Max glances over at me, and I bet he wonders why I didn’t remember sooner. Why I let my baby brother and Gram wander around aimlessly in the baking heat. Clay slouches on me, his warm cheek pressed against my arm. His breaths come out in soft, shuddering sighs that signal he’s asleep.
Every nerve of my body quivers as if my skin were too weak to keep all my feelings inside. I blink away a prickle of tears. I can’t cry. Max will think I’m as much of a baby as Clay is.
I dig my fingernails into the palms of my hands. Olivia says the trick to not crying is to distract yourself. She usually does this by online shopping with her mother’s credit card. Olivia is the happiest person I know, always smiling and joking, so there must be some truth to it.
We find our van exactly where I said it would be. The floating map folds behind another memory of how to get home. I want to examine it, poke at it, see how far the map goes. I’ve tried so hard to ignore my memory in the past, but pushing away the need to replay a random day that happened a year ago, two years ago, five months ago is nothing compared to this. I rub my forehead and wonder what specific part of the brain is beneath my fingers. Which part is responsible for what’s happening right now? I’m afraid I’ve unlocked something that I won’t ever be able to ignore again.

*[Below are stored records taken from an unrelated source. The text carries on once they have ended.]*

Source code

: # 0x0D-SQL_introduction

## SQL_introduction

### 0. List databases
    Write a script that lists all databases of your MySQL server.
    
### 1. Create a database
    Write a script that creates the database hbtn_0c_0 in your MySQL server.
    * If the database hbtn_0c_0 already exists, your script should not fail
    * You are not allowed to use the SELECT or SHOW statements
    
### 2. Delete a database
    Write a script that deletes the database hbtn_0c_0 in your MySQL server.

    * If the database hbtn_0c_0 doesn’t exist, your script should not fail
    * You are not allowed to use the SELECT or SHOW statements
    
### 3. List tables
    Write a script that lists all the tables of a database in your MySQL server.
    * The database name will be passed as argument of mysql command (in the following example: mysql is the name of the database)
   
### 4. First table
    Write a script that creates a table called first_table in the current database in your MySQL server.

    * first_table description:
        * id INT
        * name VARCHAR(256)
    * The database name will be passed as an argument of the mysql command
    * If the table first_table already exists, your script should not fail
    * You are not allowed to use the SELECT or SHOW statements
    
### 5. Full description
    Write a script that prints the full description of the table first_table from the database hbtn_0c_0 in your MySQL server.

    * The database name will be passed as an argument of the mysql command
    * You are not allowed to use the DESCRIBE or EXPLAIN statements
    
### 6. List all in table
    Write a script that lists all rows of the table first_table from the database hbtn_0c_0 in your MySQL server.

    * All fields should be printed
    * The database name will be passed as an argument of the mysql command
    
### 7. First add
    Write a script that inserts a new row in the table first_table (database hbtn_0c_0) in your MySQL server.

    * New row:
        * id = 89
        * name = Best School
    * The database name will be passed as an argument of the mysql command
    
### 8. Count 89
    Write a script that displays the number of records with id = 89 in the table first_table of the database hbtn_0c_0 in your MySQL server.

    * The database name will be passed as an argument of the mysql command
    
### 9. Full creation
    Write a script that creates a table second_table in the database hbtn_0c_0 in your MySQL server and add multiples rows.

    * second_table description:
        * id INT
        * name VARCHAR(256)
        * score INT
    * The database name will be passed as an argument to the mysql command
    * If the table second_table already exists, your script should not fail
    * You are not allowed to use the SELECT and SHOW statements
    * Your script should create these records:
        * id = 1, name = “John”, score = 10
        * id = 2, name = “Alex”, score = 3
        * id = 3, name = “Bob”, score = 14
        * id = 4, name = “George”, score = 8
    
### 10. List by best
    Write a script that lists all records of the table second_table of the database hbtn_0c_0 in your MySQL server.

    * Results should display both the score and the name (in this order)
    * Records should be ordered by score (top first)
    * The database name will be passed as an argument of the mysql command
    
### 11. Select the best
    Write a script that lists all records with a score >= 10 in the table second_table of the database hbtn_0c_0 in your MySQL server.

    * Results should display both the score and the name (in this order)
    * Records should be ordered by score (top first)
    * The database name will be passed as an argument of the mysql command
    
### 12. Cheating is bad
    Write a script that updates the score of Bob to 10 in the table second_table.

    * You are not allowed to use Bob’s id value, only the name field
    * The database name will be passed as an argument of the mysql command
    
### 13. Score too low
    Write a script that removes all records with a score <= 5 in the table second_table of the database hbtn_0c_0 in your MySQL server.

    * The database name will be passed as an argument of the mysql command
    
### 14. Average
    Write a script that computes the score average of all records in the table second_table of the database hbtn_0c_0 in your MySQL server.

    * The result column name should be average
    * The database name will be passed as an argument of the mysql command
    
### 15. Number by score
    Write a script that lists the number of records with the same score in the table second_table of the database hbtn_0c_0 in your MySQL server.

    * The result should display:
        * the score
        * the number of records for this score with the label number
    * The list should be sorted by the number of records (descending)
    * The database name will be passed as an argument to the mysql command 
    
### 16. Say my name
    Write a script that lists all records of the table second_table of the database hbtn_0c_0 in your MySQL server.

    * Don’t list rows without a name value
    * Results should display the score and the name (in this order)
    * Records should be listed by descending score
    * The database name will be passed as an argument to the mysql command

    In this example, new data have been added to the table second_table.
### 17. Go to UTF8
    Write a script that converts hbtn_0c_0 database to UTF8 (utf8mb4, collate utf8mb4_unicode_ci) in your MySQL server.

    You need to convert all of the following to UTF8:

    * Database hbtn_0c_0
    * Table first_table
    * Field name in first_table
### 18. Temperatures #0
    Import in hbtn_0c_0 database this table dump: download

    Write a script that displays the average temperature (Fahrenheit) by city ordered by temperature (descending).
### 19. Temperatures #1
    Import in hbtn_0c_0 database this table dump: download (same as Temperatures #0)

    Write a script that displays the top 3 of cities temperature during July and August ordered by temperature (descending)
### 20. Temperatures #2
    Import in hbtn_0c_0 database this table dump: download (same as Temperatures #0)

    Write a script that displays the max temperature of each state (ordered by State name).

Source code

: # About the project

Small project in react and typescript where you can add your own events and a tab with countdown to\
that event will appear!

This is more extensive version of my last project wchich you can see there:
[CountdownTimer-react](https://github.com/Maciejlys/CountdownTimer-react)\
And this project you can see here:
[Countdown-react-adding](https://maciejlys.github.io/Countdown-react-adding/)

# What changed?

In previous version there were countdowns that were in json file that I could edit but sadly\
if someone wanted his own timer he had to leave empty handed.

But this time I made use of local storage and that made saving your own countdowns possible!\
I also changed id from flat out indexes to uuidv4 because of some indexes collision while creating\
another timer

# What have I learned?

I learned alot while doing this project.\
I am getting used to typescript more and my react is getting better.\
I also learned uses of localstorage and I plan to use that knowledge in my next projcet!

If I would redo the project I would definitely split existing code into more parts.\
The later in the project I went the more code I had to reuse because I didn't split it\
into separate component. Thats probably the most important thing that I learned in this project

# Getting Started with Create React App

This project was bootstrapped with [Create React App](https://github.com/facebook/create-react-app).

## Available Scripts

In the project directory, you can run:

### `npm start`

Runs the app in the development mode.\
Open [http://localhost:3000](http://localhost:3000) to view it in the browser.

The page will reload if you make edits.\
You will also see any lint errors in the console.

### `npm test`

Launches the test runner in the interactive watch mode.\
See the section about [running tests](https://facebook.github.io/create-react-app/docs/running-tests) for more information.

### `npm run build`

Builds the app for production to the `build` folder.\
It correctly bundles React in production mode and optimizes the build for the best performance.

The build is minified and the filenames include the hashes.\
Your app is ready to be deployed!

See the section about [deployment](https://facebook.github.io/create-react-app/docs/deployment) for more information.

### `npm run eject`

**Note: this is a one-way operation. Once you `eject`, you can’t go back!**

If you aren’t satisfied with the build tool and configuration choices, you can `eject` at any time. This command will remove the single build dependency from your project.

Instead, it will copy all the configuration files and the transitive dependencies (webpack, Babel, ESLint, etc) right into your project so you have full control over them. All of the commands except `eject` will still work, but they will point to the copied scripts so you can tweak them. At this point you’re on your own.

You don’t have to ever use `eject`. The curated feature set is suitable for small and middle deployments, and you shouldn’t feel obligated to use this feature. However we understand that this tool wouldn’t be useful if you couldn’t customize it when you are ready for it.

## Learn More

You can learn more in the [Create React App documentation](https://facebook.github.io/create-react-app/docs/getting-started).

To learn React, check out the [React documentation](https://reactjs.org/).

I help Gram find her keys, and she finally snaps out of her daze.
“Thank you,” she says to Mr. Rodriguez. “I think we’ll be fine now.”
He opens his mouth to say something but shuts it when Gram frowns at him in that way she has. Even befuddled, she has a dignity that makes you trust her. He nods and heads back to the truck.
I help buckle Clay into his car seat. Gram looks down at the key in her hand for several seconds before she finally turns it in the ignition. A gust of hot air hits us in the face, and I quickly adjust the vent to face away from her.
“You okay, Gram?”
“I’m fine,” she says, but her voice shakes as she backs out of the parking space. I watch her carefully as she drives around the lot, searching for the nearest exit. She squints at the signs, rubbing her eyes as if her sight is the problem.
“This one.” I point to where she should turn. She obeys with a small cluck of her tongue. It’s the sound we use on the horses to soothe them, to let them know they don’t need to worry.
Click. The day Gram moved in with us two years and six months ago. Click. What I wore that day, how she made me feel, what the weather was like. Click. The day Gram forgot Clay’s grilled cheese sandwich on the stove and the fire department had to come. Click. The way Gram looked at me with growing alarm for a whole minute last week, as if she didn’t know who I was. As if I were a stranger.